▶ [Directions for this task]: Retype, word for word, every line of the records below starting at the one that contains "- Then we need" and ending at the one that contains "Different DataSet Analysis"; include both of those lines and nothing more.
━━ Supplied records ━━
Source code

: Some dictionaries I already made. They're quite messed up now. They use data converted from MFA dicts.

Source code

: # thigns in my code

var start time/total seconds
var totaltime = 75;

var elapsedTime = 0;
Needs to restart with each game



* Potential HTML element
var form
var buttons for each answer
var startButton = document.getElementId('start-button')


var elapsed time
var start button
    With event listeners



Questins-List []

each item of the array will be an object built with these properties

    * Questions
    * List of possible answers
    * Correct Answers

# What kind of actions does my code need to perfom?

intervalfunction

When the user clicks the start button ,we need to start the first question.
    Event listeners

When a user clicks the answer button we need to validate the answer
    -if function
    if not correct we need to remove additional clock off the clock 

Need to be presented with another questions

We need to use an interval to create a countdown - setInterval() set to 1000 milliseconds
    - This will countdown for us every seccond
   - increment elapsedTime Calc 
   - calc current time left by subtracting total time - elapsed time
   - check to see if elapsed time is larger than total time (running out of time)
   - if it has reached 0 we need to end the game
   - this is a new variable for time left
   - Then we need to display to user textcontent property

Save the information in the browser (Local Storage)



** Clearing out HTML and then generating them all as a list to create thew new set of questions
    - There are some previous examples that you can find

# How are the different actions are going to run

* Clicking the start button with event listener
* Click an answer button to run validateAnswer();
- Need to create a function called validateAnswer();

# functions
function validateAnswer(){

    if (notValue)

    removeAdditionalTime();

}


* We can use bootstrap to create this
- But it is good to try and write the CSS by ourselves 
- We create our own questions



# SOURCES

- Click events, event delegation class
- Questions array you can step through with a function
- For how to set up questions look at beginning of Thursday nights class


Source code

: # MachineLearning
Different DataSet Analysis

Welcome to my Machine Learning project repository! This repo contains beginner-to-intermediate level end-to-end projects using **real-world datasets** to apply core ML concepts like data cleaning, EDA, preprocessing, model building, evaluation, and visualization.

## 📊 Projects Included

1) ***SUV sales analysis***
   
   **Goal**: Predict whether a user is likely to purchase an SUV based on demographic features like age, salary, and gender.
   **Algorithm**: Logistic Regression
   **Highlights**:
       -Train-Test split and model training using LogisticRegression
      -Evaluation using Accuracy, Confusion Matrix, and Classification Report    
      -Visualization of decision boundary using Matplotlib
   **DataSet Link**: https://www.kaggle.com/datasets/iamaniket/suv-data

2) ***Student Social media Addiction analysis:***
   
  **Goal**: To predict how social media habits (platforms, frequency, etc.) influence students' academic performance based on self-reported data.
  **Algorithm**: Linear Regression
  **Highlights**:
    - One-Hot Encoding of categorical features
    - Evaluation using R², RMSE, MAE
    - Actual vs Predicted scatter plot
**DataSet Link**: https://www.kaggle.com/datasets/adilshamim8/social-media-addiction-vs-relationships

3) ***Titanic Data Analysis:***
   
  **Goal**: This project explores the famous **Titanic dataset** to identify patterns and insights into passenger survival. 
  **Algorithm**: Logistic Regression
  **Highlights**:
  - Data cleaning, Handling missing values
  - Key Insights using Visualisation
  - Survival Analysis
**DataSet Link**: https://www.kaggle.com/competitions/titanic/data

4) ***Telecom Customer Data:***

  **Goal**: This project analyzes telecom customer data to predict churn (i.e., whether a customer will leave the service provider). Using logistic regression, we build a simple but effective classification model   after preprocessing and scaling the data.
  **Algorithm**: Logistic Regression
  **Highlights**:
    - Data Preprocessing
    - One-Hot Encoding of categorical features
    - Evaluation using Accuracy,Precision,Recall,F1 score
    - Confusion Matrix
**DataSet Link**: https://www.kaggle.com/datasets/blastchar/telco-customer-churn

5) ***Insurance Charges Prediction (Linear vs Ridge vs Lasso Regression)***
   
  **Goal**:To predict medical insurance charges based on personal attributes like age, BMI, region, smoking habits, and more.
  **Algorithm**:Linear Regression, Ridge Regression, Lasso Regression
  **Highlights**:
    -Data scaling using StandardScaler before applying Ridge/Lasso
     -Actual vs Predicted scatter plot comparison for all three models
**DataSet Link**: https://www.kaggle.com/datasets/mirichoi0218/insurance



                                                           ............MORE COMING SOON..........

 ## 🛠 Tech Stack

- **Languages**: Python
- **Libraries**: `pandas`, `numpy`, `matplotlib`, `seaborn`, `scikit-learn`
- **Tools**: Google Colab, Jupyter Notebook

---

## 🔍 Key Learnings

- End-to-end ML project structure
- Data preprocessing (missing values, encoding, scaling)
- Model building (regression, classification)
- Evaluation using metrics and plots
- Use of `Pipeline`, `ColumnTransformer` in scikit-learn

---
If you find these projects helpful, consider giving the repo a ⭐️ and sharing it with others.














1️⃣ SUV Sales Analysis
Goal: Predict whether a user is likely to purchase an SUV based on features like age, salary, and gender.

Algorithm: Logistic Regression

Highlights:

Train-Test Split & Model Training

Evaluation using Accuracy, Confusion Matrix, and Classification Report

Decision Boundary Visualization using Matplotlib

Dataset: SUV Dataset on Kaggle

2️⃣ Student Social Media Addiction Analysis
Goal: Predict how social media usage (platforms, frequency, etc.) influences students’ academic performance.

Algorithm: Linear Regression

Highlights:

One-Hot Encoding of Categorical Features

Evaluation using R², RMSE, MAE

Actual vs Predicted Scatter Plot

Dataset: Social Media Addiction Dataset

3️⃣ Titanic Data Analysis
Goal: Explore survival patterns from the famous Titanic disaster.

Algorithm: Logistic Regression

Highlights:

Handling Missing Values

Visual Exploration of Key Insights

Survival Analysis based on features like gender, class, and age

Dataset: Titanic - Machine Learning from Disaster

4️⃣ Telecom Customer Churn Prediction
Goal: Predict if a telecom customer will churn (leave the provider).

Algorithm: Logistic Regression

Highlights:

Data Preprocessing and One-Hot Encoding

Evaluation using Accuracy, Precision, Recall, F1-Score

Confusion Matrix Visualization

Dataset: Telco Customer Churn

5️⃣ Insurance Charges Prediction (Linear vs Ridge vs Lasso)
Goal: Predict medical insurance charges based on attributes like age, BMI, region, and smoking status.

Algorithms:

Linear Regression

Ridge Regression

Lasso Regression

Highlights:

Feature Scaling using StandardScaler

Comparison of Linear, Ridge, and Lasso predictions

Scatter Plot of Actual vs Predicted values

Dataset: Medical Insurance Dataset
━━━
▶ [Exercise solution]:
   - Then we need to display to user textcontent property

Save the information in the browser (Local Storage)



** Clearing out HTML and then generating them all as a list to create thew new set of questions
    - There are some previous examples that you can find

# How are the different actions are going to run

* Clicking the start button with event listener
* Click an answer button to run validateAnswer();
- Need to create a function called validateAnswer();

# functions
function validateAnswer(){

    if (notValue)

    removeAdditionalTime();

}


* We can use bootstrap to create this
- But it is good to try and write the CSS by ourselves 
- We create our own questions



# SOURCES

- Click events, event delegation class
- Questions array you can step through with a function
- For how to set up questions look at beginning of Thursday nights class


Source code

: # MachineLearning
Different DataSet Analysis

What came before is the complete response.